In this example, the different behavior of the pass for different platforms is achieved by adding special rewriters. In the following example FuseQuantizedOps pass uses an instance of IGreedilyPassStrategy in order to retrieve patterns:

void FuseQuantizedOpsPass::safeRunOnFunc() {
    auto func = getOperation();
    mlir::RewritePatternSet patterns(&ctx);

    // creating an instance of IGreedilyPassStrategy
    auto strategy = vpux::IE::createFuseQuantizedOpsStrategy(
                    &ctx, func, _seOpsEnabled, _seExperimentalOpsEnabled);
    // register platform-specific rewriters using the strategy
    strategy->addPatterns(patterns, _log);

    if (mlir::failed(applyPatternsGreedily(func, 
            std::move(patterns), getDefaultGreedyRewriteConfig()))) {
        signalPassFailure();
    }
}

The IGreedilyPassStrategy can be implemented in different ways, depending on the version of the device:

// 37XX
void FuseQuantizedOpsStrategy::addPatterns(mlir::RewritePatternSet& patterns, Logger& log) const {
    auto ctx = patterns.getContext();

    // ...
    patterns.add<FuseWithSlice>(ctx, log);
    patterns.add<FuseWithMaxPool>(ctx, /*isPerAxesQuantSupported=*/false, log);
    patterns.add<FuseWithTile>(ctx, log);
    // There are no FuseWithReduce rewriters
    patterns.add<FuseWithAveragePool>(ctx, false, log);
    patterns.add<FuseWithConcat>(ctx, log);
    patterns.add<FuseWithDepth2Space>(ctx, log);
    // ...
}

// 50XX
void FuseQuantizedOpsStrategy::addPatterns(mlir::RewritePatternSet& patterns, Logger& log) const {
    auto ctx = patterns.getContext();

    // ...
    patterns.add<FuseWithSlice>(ctx, log);
    // FuseWithMaxPool has different value for the isPerAxesQuantSupported parameter
    patterns.add<FuseWithMaxPool>(ctx, /*isPerAxesQuantSupported=*/true, log);
    patterns.add<FuseWithTile>(ctx, log);
    patterns.add<FuseWithReduce<IE::ReduceMeanOp>>(ctx, log);
    patterns.add<FuseWithReduce<IE::ReduceSumOp>>(ctx, log);
    patterns.add<FuseWithAveragePool>(ctx, false, log);
    patterns.add<FuseWithConcat>(ctx, log);
    // There is no FuseWithDepth2Space
    // ...
}

The diagram below illustrates the dependencies between these classes:

Rewriter-based approach scheme

Another IConversionPassStrategy interface also provides the markOpLegality method, useful for setting up operation legality in passes which rely on the dialect conversion driver.

Rewriters can also depend on interfaces to write them in the most general form — kind of combination with MLIR-based strategy.

// RUN: vpux-opt --split-input-file --init-compiler="vpu-arch=NPU40XX allow-custom-values=true" --unroll-distributed-ops-VPUX40XX  %s | FileCheck %s

More detailed information about vpux-opt can be found in the how_to_test.md document.

Canonicalization

TODO: #-86282

Pipelines

Compiler has different pipeline for different HW generation.

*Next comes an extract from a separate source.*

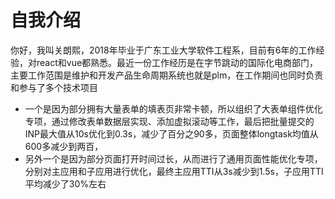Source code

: # 自我介绍
你好，我叫关朗熙，2018年毕业于广东工业大学软件工程系，目前有6年的工作经验，对react和vue都熟悉。最近一份工作经历是在字节跳动的国际化电商部门，主要工作范围是维护和开发产品生命周期系统也就是plm，在工作期间也同时负责和参与了多个技术项目
- 一个是因为部分拥有大量表单的填表页非常卡顿，所以组织了大表单组件优化专项，通过修改表单数据层实现、添加虚拟滚动等工作，最后把批量提交的INP最大值从10s优化到0.3s，减少了百分之90多，页面整体longtask均值从600多减少到两百，
- 另外一个是因为部分页面打开时间过长，从而进行了通用页面性能优化专项，分别对主应用和子应用进行优化，最终主应用TTI从3s减少到1.5s，子应用TTI平均减少了30%左右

These pipelines are stored in appropriate HW folders: NPU37XX, etc. To build a pipeline, it is also necessary to implement IPipelineStrategy interface for each device:

Pipeline strategy class diagram

Then it is used in this way:

auto pipelineFactory = createPipelineStrategy(arch);
// pm is mlir::PassManager
pipelineFactory->buildPipeline(pm, config, rootTiming, log);

The main advantage of this approach is that we can easily hide the pipeline for a new device containing platform-specific passes. The consequence of this separation is that there is no need to add passes to the pipeline that do not work with this device. Therefore, the size of the pipeline becomes smaller, only the necessary passes are involved. And it is possible to get rid of such code:

void MyPass::safeRunOnFunc() {
    // ...
    if (arch != config::ArchKind::NPU37XX) {
        return mlir::failure();
    }
    // ...
}

This approach also has a downside. It is not clear why this or that pass participates in one pipeline, but not in another. Are there HW restrictions or did developer forget to add it? A possible solution is to introduce as many sub-pipelines as possible to bring the main pipeline to a similar form:

// Only sub-pipelines and platform-specific passages should remain in the main pipeline

// 37XX
void vpux::buildDefaultHWModePipeline(mlir::OpPassManager& pm, const DefaultHWOptions37XX& options, Logger log) {
    // ...
    IE::buildName1Pipeline(pm, log);
    IE::buildName2Pipeline(pm, log);
    pm.addPass(IE::arch37xx::createHwSpecific1Pass(log));
    IE::buildName3Pipeline(pm, log);
    // ...
}

// 40XX
void vpux::buildDefaultHWModePipeline(mlir::OpPassManager& pm, const DefaultHWOptions40XX& options, Logger log) {
    // ...
    IE::buildName1Pipeline(pm, log);
    pm.addPass(IE::arch40xx::createHwSpecific2Pass(log));
    IE::buildName2Pipeline(pm, log);
    IE::buildName3Pipeline(pm, log);
    // ...
}

Some recommendations are already written in code style.

Properties

TODO: #-196170

Operations

Sets of operationse

TODO: #-86281

There is no complex solution here yet. As a first step, operations are devided between several ops.td files depending on the HW version. And the logic of transformations again is based on op-interfaces.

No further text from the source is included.